Collab™ is indeed a complex system that works best when fully understood and utilized; and it takes time and practice to understand all the muscles, tendons, blood, and organs of this body and Communication Operating System that we call Collab™. Read more here.

I ask her, “Who else worked on the Collab™ Instructional in your company?”

Small group on floor during training with computer
“There were six people translating and three people editing the instructional, including me. Only a few of my teammates didn’t work on the project.” She describes that after the work was finished, she gave the partners at her company an overview of the whole book. “They were pretty interested in facilitation, scribing, and integrative consent.”

Katya says they were excited about the material and so they wanted to give it a try! “The only problem is that all of us have a great work load of translation orders, both written and oral, to work on, and organizational matters are only processed during a free minute.

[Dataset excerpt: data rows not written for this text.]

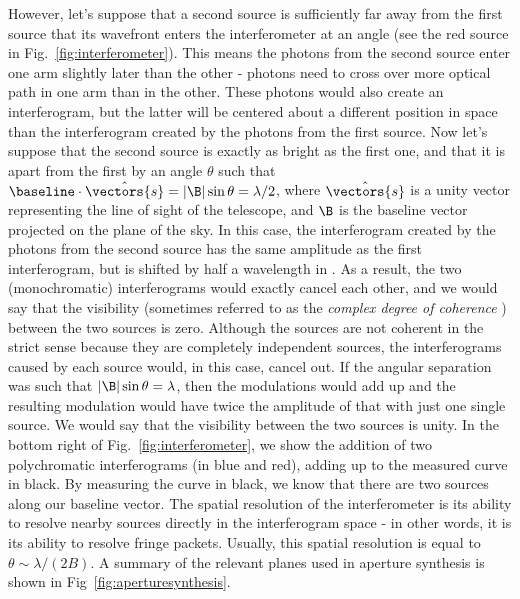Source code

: However, let's suppose that a second source is sufficiently far away from the first source that its wavefront enters the interferometer at an angle (see the red source in Fig.~\ref{fig:interferometer}). This means the photons from the second source enter one arm slightly later than the other - photons need to cross over more optical path in one arm than in the other. These photons would also create an interferogram, but the latter will be centered about a different position in \OPD  space than the interferogram created by the photons from the first source. Now let's suppose that the second source is exactly as bright as the first one, and that it is apart from the first by an angle $\theta$ such that $\baseline\cdot\hat{\vectors{s}} = |\B|\sin\theta = \lambda/2$, where $\hat{\vectors{s}}$ is a unity vector representing the line of sight of the telescope, and $\B$ is the baseline vector projected on the plane of the sky. In this case, the interferogram created by the photons from the second source has the same amplitude as the first interferogram, but is shifted by half a wavelength in \OPD. As a result, the two (monochromatic) interferograms would exactly cancel each other, and we would say that the visibility (sometimes referred to as the \textit{complex degree of coherence} \citep[e.g.][]{Mariotti:1988vea}) between the two sources is zero. Although the sources are not coherent in the strict sense because they are completely independent sources, the interferograms caused by each source would, in this case, cancel out. If the angular separation was such that $|\B|\sin\theta = \lambda$, then the modulations would add up and the resulting modulation would have twice the amplitude of that with just one single source. We would say that the visibility between the two sources is unity. In the bottom right of Fig.~\ref{fig:interferometer}, we show the addition of two polychromatic interferograms (in blue and red), adding up to the measured curve in black. By measuring the curve in black, we know that there are two sources along our baseline vector. The spatial resolution of the interferometer is its ability to resolve nearby sources directly in the interferogram space - in other words, it is its ability to resolve fringe packets. Usually, this spatial resolution is equal to $\theta\sim\lambda/(2B)$. A summary of the relevant planes used in aperture synthesis is shown in Fig~\ref{fig:aperturesynthesis}.

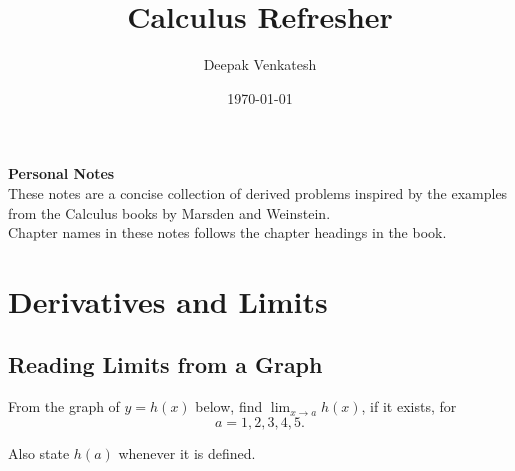 \documentclass[11pt]{article}
\title{Calculus Refresher}
\author{Deepak Venkatesh}
\date{\today}
\begin{document}
\maketitle
\tableofcontents
\newpage

\noindent\textbf{Personal Notes}\\

\noindent These notes are a concise collection of derived problems inspired by the examples from the Calculus books by Marsden and Weinstein.\\

\noindent Chapter names in these notes follows the chapter headings in the book.

\newpage

\section{Derivatives and Limits}

\subsection{Reading Limits from a Graph}

From the graph of $y=h(x)$ below, find $\lim_{x\to a} h(x)$, if it exists, for
$$
a=1,2,3,4,5.
$$

Also state $h(a)$ whenever it is defined.
\end{document}
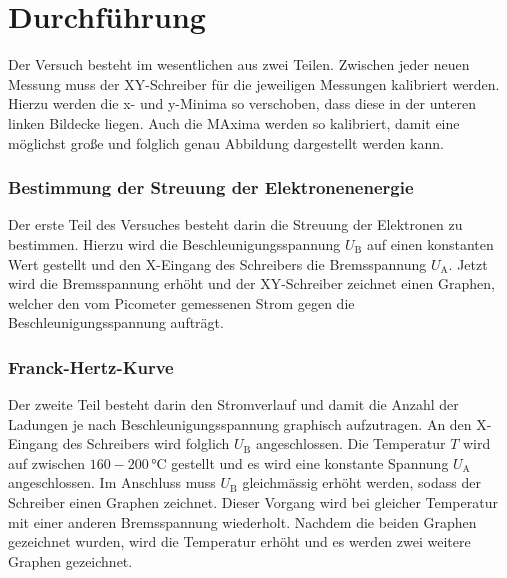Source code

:\section{Durchführung}
\label{sec:Durchführung}
Der Versuch besteht im wesentlichen aus zwei Teilen. Zwischen jeder neuen Messung muss der XY-Schreiber für die jeweiligen Messungen kalibriert werden.
Hierzu werden die x- und y-Minima so verschoben, dass diese in der unteren linken Bildecke liegen. Auch die MAxima werden so kalibriert, damit eine möglichst große und folglich genau Abbildung dargestellt werden kann.

\subsubsection{Bestimmung der Streuung der Elektronenenergie}
\label{sec:Bestimmung der Streuung der Elektronenenergie}
Der erste Teil des Versuches besteht darin die Streuung der Elektronen zu bestimmen.
Hierzu wird die Beschleunigungsspannung $U_{\text{B}}$ auf einen konstanten Wert gestellt und den X-Eingang des Schreibers die Bremsspannung $U_{\text{A}}$.
Jetzt wird die Bremsspannung erhöht und der XY-Schreiber zeichnet einen Graphen, welcher den vom Picometer gemessenen Strom gegen die Beschleunigungsspannung aufträgt.

\subsubsection{Franck-Hertz-Kurve}
\label{sec:Franck-Hertz-Kurve}
Der zweite Teil besteht darin den Stromverlauf und damit die Anzahl der Ladungen je nach Beschleunigungsspannung graphisch aufzutragen.
An den X-Eingang des Schreibers wird folglich $U_{\text{B}}$ angeschlossen. Die Temperatur $T$ wird auf zwischen $160-200\, \unit{\celsius}$ gestellt und es wird eine konstante Spannung $U_{\text{A}}$ angeschlossen.
Im Anschluss muss $U_{\text{B}}$ gleichmässig erhöht werden, sodass der Schreiber einen Graphen zeichnet. Dieser Vorgang wird bei gleicher Temperatur mit einer anderen Bremsspannung wiederholt.
Nachdem die beiden Graphen gezeichnet wurden, wird die Temperatur erhöht und es werden zwei weitere Graphen gezeichnet.


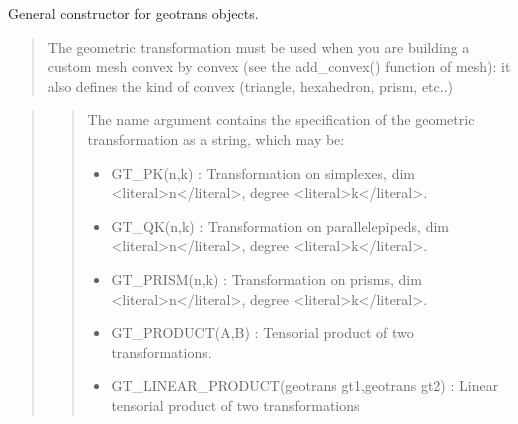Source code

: \documentclass[a4paper,11pt,english]{sphinxmanual}
\begin{document}
\begin{sphinxVerbatim}[commandchars=\\\{\}]
   
\end{sphinxVerbatim}

\sphinxAtStartPar
{}

\sphinxAtStartPar
General constructor for geotrans objects.
\begin{quote}

\sphinxAtStartPar
The geometric transformation must be used when you are building a custom
mesh convex by convex (see the add\_convex() function of mesh): it also
defines the kind of convex (triangle, hexahedron, prism, etc..)
\end{quote}

\sphinxAtStartPar
{}
\begin{quote}

\sphinxAtStartPar
{}
\begin{quote}

\sphinxAtStartPar
The name argument contains the specification of the geometric transformation
as a string, which may be:
\begin{itemize}
\item {} 
\sphinxAtStartPar
GT\_PK(n,k) :
Transformation on simplexes, dim \textless{}literal\textgreater{}n\textless{}/literal\textgreater{}, degree \textless{}literal\textgreater{}k\textless{}/literal\textgreater{}.

\item {} 
\sphinxAtStartPar
GT\_QK(n,k) :
Transformation on parallelepipeds, dim \textless{}literal\textgreater{}n\textless{}/literal\textgreater{}, degree \textless{}literal\textgreater{}k\textless{}/literal\textgreater{}.

\item {} 
\sphinxAtStartPar
GT\_PRISM(n,k) :
Transformation on prisms, dim \textless{}literal\textgreater{}n\textless{}/literal\textgreater{}, degree \textless{}literal\textgreater{}k\textless{}/literal\textgreater{}.

\item {} 
\sphinxAtStartPar
GT\_PRODUCT(A,B) :
Tensorial product of two transformations.

\item {} 
\sphinxAtStartPar
GT\_LINEAR\_PRODUCT(geotrans gt1,geotrans gt2) :
Linear tensorial product of two transformations

\end{itemize}
\end{quote}
\end{quote}
\end{document}
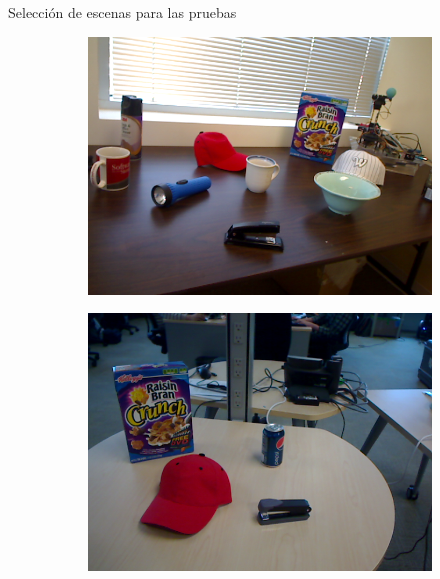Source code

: \documentclass[]{beamer}
\begin{document}
\begin{frame}{Selección de escenas para las pruebas}
\begin{figure}
        \begin{subfigure}{0.45\textwidth}
            \centering
            \includegraphics[scale=0.2]{img/escenas/table_1.png}
        \end{subfigure}
        \begin{subfigure}{0.45\textwidth}
            \centering
            \includegraphics[scale=0.2]{img/escenas/table_small_2.png}
        \end{subfigure}
    \end{figure}
\end{frame}
\end{document}
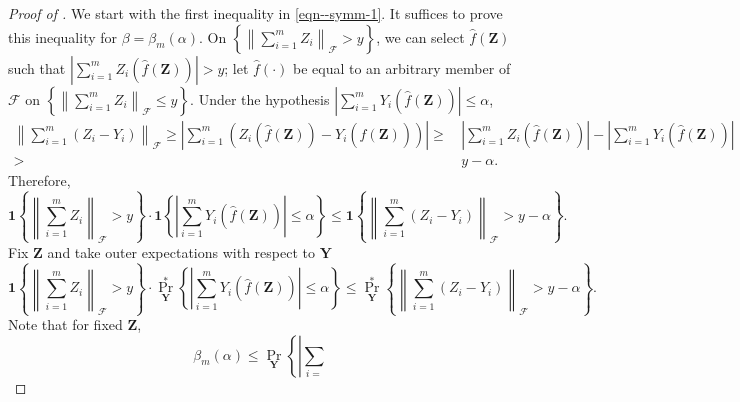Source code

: \begin{proof}[Proof of ]
We start with the first inequality in \eqref{eqn--symm-1}.
It suffices to prove this inequality for \(\beta = \beta_{m} (\alpha)\).
On \(\left\{ \left\| \sum_{i = 1}^{m} Z_{i} \right\|_{\mathcal{F}} > y
\right\}\), we can select \(\widehat{f} (\mathbf{Z})\) such that \(\left|
\sum_{i = 1}^{m} Z_{i} \left( \widehat{f} (\mathbf{Z}) \right) \right| > y\);
let
\(\widehat{f} (\cdot)\) be equal to an arbitrary member of \(\mathcal{F}\) on
\(\left\{ \left\| \sum_{i = 1}^{m} Z_{i} \right\|_{\mathcal{F}} \leq y
\right\}\).
Under the hypothesis
\(\left| \sum_{i = 1}^{m} Y_{i} \left( \widehat{f} (\mathbf{Z}) \right) \right|
\leq \alpha\),
\begin{equation*}
  \begin{split}
  \left\| \sum_{i = 1}^{m} \left( Z_{i} - Y_{i} \right) \right\|_{\mathcal{F}}
  \geq
  \left| \sum_{i = 1}^{m} \left( Z_{i} \left( \widehat{f} (\mathbf{Z}) \right) -
  Y_{i} \left( \widehat{f} (\mathbf{Z}) \right) \right) \right| \geq
  & \, \left| \sum_{i = 1}^{m} Z_{i} \left( \widehat{f} (\mathbf{Z}) \right)
  \right| - \left| \sum_{i = 1}^{m} Y_{i} \left( \widehat{f} (\mathbf{Z})
  \right) \right| \\
  >
  & \,  y - \alpha.
  \end{split}
\end{equation*}
Therefore,
\begin{equation*}
  \mathbf{1} \left\{ \left\| \sum_{i = 1}^{m} Z_{i} \right\|_{\mathcal{F}} > y
  \right\} \cdot \mathbf{1} \left\{ \left| \sum_{i = 1}^{m} Y_{i} \left(
  \widehat{f} (\mathbf{Z}) \right) \right| \leq \alpha \right\} \leq
  \mathbf{1} \left\{ \left\| \sum_{i = 1}^{m} \left( Z_{i} - Y_{i} \right)
  \right\|_{\mathcal{F}} > y - \alpha \right\}.
\end{equation*}
Fix \(\mathbf{Z}\) and take outer expectations with respect to
\(\mathbf{Y}\)
\begin{equation}
  \mathbf{1} \left\{ \left\| \sum_{i = 1}^{m} Z_{i} \right\|_{\mathcal{F}} > y
  \right\} \cdot \Pr_{\mathbf{Y}}^{\ast} \left\{ \left| \sum_{i = 1}^{m} Y_{i}
  \left( \widehat{f} (\mathbf{Z}) \right) \right| \leq \alpha \right\} \leq
  \Pr_{\mathbf{Y}}^{\ast} \left\{ \left\| \sum_{i = 1}^{m} \left( Z_{i} - Y_{i}
  \right) \right\|_{\mathcal{F}} > y - \alpha \right\}.
  \label{eqn--symm-1-1}
\end{equation}
Note that for fixed \(\mathbf{Z}\),
\begin{equation*}
  \beta_{m} (\alpha) \leq \Pr_{\mathbf{Y}} \left\{ \left| \sum_{i =
}
\end{equation*}
\end{proof}
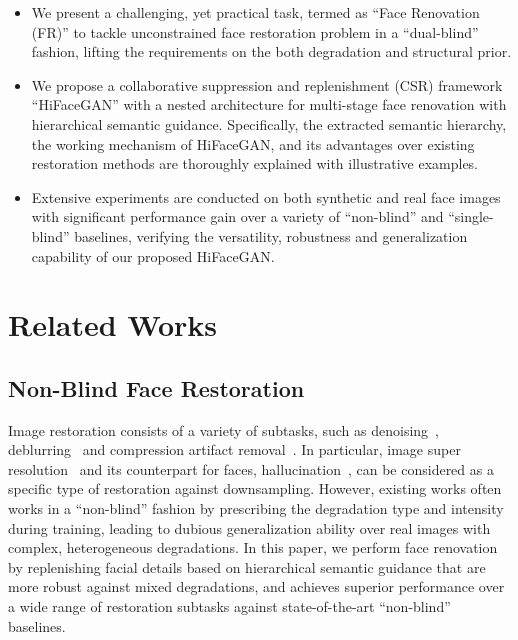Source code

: \documentclass[sigconf]{acmart}
\begin{document}
\begin{itemize}
  \item We present a challenging, yet practical task, termed as ``Face Renovation (FR)'' to tackle unconstrained face restoration problem in a ``dual-blind'' fashion, lifting the requirements on the both degradation and structural prior.
  \item We propose a collaborative suppression and replenishment (CSR) framework ``HiFaceGAN'' with a nested architecture for multi-stage face renovation with hierarchical semantic guidance. Specifically, the extracted semantic hierarchy, the working mechanism of HiFaceGAN, and its advantages over existing restoration methods are thoroughly explained with illustrative examples.
  \item Extensive experiments are conducted on both synthetic and real face images with significant performance gain over a variety of ``non-blind'' and ``single-blind'' baselines, verifying the versatility, robustness and generalization capability of our proposed HiFaceGAN.
\end{itemize}

\section{Related Works} 

\begin{comment}
\begin{figure}[!t]
  \texttt{[image: images/Fig-intro\_v6.pdf]}
  \caption{Overview of the challenges in face renovation and the proposed framework.
  }
  \label{fig:intro}
\end{figure}

\end{comment}







\subsection{Non-Blind Face Restoration}
Image restoration consists of a variety of subtasks, such as denoising~\cite{RIDNet}\cite{VDNet}, deblurring~\cite{DeblurGAN}\cite{DeblurGANv2} and compression artifact removal~\cite{ARCNN}\cite{EPGAN}.
In particular, image super resolution~\cite{srcnn}\cite{edsr}\cite{srgan}\cite{esrgan} and its counterpart for faces, hallucination~\cite{fh_review}\cite{face_hallu_1}\cite{face_hallu_3}\cite{face_hallu_4}, can be considered as a specific type of restoration against downsampling.
However, existing works often works in a ``non-blind'' fashion by prescribing the degradation type and intensity during training, leading to dubious generalization ability over real images with complex, heterogeneous degradations. In this paper, we perform face renovation by replenishing facial details based on hierarchical semantic guidance that are more robust against mixed degradations, and achieves superior performance over a wide range of restoration subtasks against state-of-the-art ``non-blind'' baselines.
\end{document}
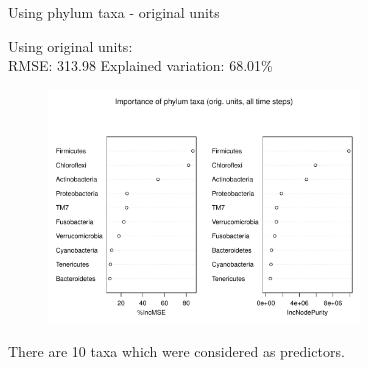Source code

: \documentclass{beamer}
\begin{document}
\begin{frame}{Using phylum taxa - original units}
  
  {\scriptsize
    
  \noindent Using original units:\\
  RMSE: 313.98  \hspace{0.05in}  Explained variation: 68.01\%

  \begin{center}
    \begin{figure}
      \includegraphics[width=3.25in]{../only_phyla/all_time_steps/orig_units_all_data_phyla_imp_plot}
    \end{figure}
  \end{center}
  \vspace{-0.25in}

\noindent There are 10 taxa which were considered as predictors.
}

\end{frame}
\end{document}
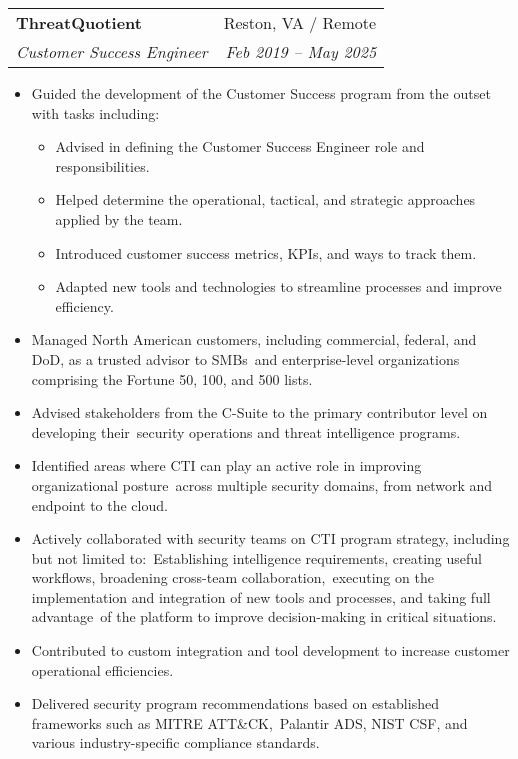 \documentclass[letterpaper,11pt]{article}
\makeatletter
\newcommand{\resumeSubheading}[4]{
  \vspace{-1pt}\item
    \begin{tabular*}{0.97\textwidth}[t]{l@{\extracolsep{\fill}}r}
      \textbf{#1} & #2 \\
      \textit{\small#3} & \textit{\small #4} \\
    \end{tabular*}\vspace{-5pt}
}
\newcommand{\resumeItemListStart}{\begin{itemize}[nosep]}
\newcommand{\resumeItemListEnd}{\end{itemize}\vspace{-5pt}}
\makeatother
\begin{document}
\resumeSubheading
{ThreatQuotient}{Reston, VA / Remote}
{Customer Success Engineer}{Feb 2019 -- May 2025}
\resumeItemListStart
\item Guided the development of the Customer Success program from the outset with tasks including:
\begin{itemize}[nosep]
  \item Advised in defining the Customer Success Engineer role and responsibilities.
  \item Helped determine the operational, tactical, and strategic approaches applied by the team.
  \item Introduced customer success metrics, KPIs, and ways to track them.
  \item Adapted new tools and technologies to streamline processes and improve efficiency.
\end{itemize}
\item Managed North American customers, including commercial, federal, and DoD, as a trusted advisor to SMBs\
and enterprise-level organizations comprising the Fortune 50, 100, and 500 lists.
\item Advised stakeholders from the C-Suite to the primary contributor level on developing their\
security operations and threat intelligence programs.
\item Identified areas where CTI can play an active role in improving organizational posture\
across multiple security domains, from network and endpoint to the cloud.
\break
\item Actively collaborated with security teams on CTI program strategy, including but not limited to:\
Establishing intelligence requirements, creating useful workflows, broadening cross-team collaboration,\
executing on the implementation and integration of new tools and processes, and taking full advantage\
of the platform to improve decision-making in critical situations.
\item Contributed to custom integration and tool development to increase customer operational efficiencies.
\item Delivered security program recommendations based on established frameworks such as {MITRE ATT\&CK},\
Palantir ADS, NIST CSF, and various industry-specific compliance standards.
\resumeItemListEnd
\end{document}

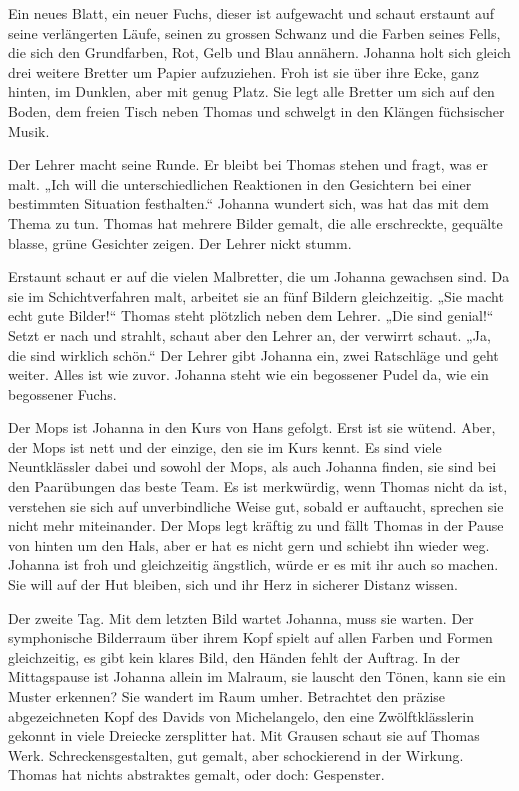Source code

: \documentclass[10pt,titlepage,a5paper]{book}
\begin{document}
Ein neues Blatt, ein neuer Fuchs, dieser ist aufgewacht und schaut erstaunt auf seine verlängerten Läufe, seinen zu grossen Schwanz und die Farben seines Fells, die sich den Grundfarben, Rot, Gelb und Blau annähern. Johanna holt sich gleich drei weitere Bretter um Papier aufzuziehen. Froh ist sie über ihre Ecke, ganz hinten, im Dunklen, aber mit genug Platz. Sie legt alle Bretter um sich auf den Boden, dem freien Tisch neben Thomas und schwelgt in den Klängen füchsischer Musik.

Der Lehrer macht seine Runde. Er bleibt bei Thomas stehen und fragt, was er malt. „Ich will die unterschiedlichen Reaktionen in den Gesichtern bei einer bestimmten Situation festhalten.“ Johanna wundert sich, was hat das mit dem Thema zu tun. Thomas hat mehrere Bilder gemalt, die alle erschreckte, gequälte blasse, grüne Gesichter zeigen. Der Lehrer nickt stumm. 

Erstaunt schaut er auf die vielen Malbretter, die um Johanna gewachsen sind. Da sie im Schichtverfahren malt, arbeitet sie an fünf Bildern gleichzeitig. „Sie macht echt gute Bilder!“ Thomas steht plötzlich neben dem Lehrer. „Die sind genial!“ Setzt er nach und strahlt, schaut aber den Lehrer an, der verwirrt schaut. „Ja, die sind wirklich schön.“ Der Lehrer gibt Johanna ein, zwei Ratschläge und geht weiter. Alles ist wie zuvor. Johanna steht wie ein begossener Pudel da, wie ein begossener Fuchs.

Der Mops ist Johanna in den Kurs von Hans gefolgt. Erst ist sie wütend.  Aber, der Mops ist nett und der einzige, den sie im Kurs kennt. Es sind viele Neuntklässler dabei und sowohl der Mops, als auch Johanna finden, sie sind bei den Paarübungen das beste Team. Es ist merkwürdig, wenn Thomas nicht da ist, verstehen sie sich auf unverbindliche Weise gut, sobald er auftaucht, sprechen sie nicht mehr miteinander. Der Mops legt kräftig zu und fällt Thomas in der Pause von hinten um den Hals, aber er hat es nicht gern und schiebt ihn wieder weg. Johanna ist froh und gleichzeitig ängstlich, würde er es mit ihr auch so machen. Sie will auf der Hut bleiben, sich und ihr Herz in sicherer Distanz wissen.

Der zweite Tag. Mit dem letzten Bild wartet Johanna, muss sie warten. Der symphonische Bilderraum über ihrem Kopf spielt auf allen Farben und Formen gleichzeitig, es gibt kein klares Bild, den Händen fehlt der Auftrag. In der Mittagspause ist Johanna allein im Malraum, sie lauscht den Tönen, kann sie ein Muster erkennen? Sie wandert im Raum umher. Betrachtet den präzise abgezeichneten Kopf des Davids von Michelangelo, den eine Zwölftklässlerin gekonnt in viele Dreiecke zersplitter hat. Mit Grausen schaut sie auf Thomas Werk. Schreckensgestalten, gut gemalt, aber schockierend in der Wirkung. Thomas hat nichts abstraktes gemalt, oder doch: Gespenster.
\end{document}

So, we’ve been pretty slow.”

She goes on, “We had our first general meeting. I was the scribe and we did it in our living agenda. We set up a similar google doc system.” She and her team are implementing Collab™ one step at a time while attending to the needs of their company. Based on our conversations, I believe Katya will be bringing more of Collab™ to her team so that they can do their work together efficiently and respond to the rapidly evolving needs of their company.

Collaborative leadership
In Katya’s own journey into understanding collaborative leadership, she’s struggling with the question: “what does it look like to operate a collaboratively led team that is much larger?” “It is so easy to presume that you know better than other people and will decide for them.” This is often what we see and experience in many workplaces. Your work is solely defined, supervised, and guided by another person. We left our conversation with many big, unanswered questions: Is it possible to have a collaboratively run country? Will people simply hold their ground and do everything they possibly can to get their way in teams? How do they keep the larger picture (outside of their direct benefit) in mind? Katya posits that: “Collab™ works in an environment where people want to collaborate. And if some are not into collaborative power, then we can’t make them. It only works with people who more or less agree.” And I add, “or those who are willing at least to try it.”

After our conversation, we exchanged a warm hug goodbye and promised to maintain contact. Perhaps another visit? As I reflect on this conversation, I still have questions about how we can use structure to be our best selves and also fullest selves. I don’t believe that Collab™ can  completely prevent harmful power dynamics in teams, but it does allow a clear way to redirect a team when that’s happening. I know that using a structure like Collab™ has helped guide my framework towards the bigger picture while also still allowing a personal context. How can we separate that anyhow? For now, I’m willing to try it and see what happens.